*** Opening of Supplied material ***

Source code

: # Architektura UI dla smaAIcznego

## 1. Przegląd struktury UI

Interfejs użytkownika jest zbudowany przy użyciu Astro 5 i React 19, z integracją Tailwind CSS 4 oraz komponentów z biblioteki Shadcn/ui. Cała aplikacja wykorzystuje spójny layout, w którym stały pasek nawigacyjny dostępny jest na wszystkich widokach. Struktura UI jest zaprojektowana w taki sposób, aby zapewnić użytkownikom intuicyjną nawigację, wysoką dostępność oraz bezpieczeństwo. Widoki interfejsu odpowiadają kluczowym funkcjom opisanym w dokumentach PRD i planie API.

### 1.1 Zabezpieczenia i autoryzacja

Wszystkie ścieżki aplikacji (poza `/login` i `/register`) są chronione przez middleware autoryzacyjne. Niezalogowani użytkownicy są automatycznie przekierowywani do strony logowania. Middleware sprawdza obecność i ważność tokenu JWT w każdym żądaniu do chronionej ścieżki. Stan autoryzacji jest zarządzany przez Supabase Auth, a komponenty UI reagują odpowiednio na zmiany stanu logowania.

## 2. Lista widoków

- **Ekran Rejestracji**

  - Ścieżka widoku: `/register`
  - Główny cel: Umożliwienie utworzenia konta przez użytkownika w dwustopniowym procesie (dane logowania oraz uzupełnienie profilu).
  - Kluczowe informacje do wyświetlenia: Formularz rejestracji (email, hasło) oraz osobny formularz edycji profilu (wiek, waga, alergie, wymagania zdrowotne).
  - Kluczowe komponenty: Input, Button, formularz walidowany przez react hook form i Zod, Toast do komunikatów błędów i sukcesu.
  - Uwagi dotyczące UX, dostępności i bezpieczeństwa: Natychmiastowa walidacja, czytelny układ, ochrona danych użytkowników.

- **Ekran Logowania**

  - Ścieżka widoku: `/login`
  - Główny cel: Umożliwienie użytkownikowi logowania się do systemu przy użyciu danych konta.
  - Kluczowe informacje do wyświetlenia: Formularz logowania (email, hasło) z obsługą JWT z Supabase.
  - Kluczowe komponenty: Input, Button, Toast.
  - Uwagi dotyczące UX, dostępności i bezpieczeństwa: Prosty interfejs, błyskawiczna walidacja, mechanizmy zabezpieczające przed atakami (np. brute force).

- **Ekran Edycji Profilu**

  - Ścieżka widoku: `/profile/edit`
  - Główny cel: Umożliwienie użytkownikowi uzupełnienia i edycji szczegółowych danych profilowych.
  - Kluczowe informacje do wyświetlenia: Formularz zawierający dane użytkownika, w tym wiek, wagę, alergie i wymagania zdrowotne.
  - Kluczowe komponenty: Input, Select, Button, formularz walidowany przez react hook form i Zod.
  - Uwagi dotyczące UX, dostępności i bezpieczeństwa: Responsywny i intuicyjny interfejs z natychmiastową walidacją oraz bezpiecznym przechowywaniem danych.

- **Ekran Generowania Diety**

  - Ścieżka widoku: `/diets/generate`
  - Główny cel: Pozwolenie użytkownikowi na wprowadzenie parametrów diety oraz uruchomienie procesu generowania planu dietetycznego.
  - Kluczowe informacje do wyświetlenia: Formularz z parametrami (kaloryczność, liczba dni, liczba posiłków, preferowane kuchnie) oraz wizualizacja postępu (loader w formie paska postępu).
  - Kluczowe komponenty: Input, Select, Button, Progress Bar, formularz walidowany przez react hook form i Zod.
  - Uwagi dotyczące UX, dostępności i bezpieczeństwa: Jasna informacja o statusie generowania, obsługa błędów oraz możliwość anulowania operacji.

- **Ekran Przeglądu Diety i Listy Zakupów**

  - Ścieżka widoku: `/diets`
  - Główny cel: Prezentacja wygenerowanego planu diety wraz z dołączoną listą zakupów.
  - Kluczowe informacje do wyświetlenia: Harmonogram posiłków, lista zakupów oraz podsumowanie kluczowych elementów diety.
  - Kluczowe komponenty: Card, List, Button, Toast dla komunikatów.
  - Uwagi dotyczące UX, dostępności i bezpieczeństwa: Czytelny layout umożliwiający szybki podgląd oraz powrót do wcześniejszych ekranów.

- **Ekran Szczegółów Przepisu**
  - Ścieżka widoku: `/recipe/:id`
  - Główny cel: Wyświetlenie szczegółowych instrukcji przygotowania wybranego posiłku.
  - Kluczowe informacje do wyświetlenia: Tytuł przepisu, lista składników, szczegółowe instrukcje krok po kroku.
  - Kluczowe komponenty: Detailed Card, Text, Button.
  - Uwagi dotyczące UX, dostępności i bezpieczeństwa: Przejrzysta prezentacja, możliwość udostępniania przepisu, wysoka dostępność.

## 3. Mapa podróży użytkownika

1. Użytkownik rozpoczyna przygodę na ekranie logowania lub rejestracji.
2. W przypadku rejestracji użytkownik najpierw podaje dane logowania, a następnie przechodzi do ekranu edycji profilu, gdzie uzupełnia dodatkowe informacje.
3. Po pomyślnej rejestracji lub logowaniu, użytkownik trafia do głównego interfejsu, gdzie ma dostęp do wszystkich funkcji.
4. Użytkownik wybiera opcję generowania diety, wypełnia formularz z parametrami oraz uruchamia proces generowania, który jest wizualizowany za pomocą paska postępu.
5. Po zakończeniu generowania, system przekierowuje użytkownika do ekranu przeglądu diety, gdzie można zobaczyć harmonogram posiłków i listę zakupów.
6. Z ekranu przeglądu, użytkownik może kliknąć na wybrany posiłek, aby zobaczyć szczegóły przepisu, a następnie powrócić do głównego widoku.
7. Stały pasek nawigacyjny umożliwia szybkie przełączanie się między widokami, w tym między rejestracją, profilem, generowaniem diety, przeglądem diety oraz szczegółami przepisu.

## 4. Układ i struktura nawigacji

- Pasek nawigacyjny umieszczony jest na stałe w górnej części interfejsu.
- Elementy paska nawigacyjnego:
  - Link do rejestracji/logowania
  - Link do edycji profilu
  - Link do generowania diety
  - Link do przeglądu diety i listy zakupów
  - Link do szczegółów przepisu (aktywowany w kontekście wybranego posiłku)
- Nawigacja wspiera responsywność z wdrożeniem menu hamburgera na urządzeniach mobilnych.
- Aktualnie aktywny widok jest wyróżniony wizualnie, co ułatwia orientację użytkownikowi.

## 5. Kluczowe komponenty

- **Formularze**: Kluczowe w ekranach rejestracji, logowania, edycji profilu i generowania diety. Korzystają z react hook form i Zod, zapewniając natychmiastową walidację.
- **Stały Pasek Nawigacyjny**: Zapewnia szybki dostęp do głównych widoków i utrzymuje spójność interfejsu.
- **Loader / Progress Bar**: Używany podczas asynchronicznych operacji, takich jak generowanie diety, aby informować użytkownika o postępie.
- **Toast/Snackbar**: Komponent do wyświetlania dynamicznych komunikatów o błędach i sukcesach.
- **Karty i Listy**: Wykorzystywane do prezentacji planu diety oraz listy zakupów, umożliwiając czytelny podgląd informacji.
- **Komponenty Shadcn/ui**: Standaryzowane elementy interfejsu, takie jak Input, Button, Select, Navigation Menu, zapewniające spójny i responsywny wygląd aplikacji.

*** Close of Supplied material ***

### Work item
Lines wanted from the listing above: the line with "- **Ekran Szczegółów Przepisu**" up to and including the line with "- Kluczowe komponenty: Detailed". Please write them out exactly, adding nothing else.

### Response to this task
- **Ekran Szczegółów Przepisu**
  - Ścieżka widoku: `/recipe/:id`
  - Główny cel: Wyświetlenie szczegółowych instrukcji przygotowania wybranego posiłku.
  - Kluczowe informacje do wyświetlenia: Tytuł przepisu, lista składników, szczegółowe instrukcje krok po kroku.
  - Kluczowe komponenty: Detailed Card, Text, Button.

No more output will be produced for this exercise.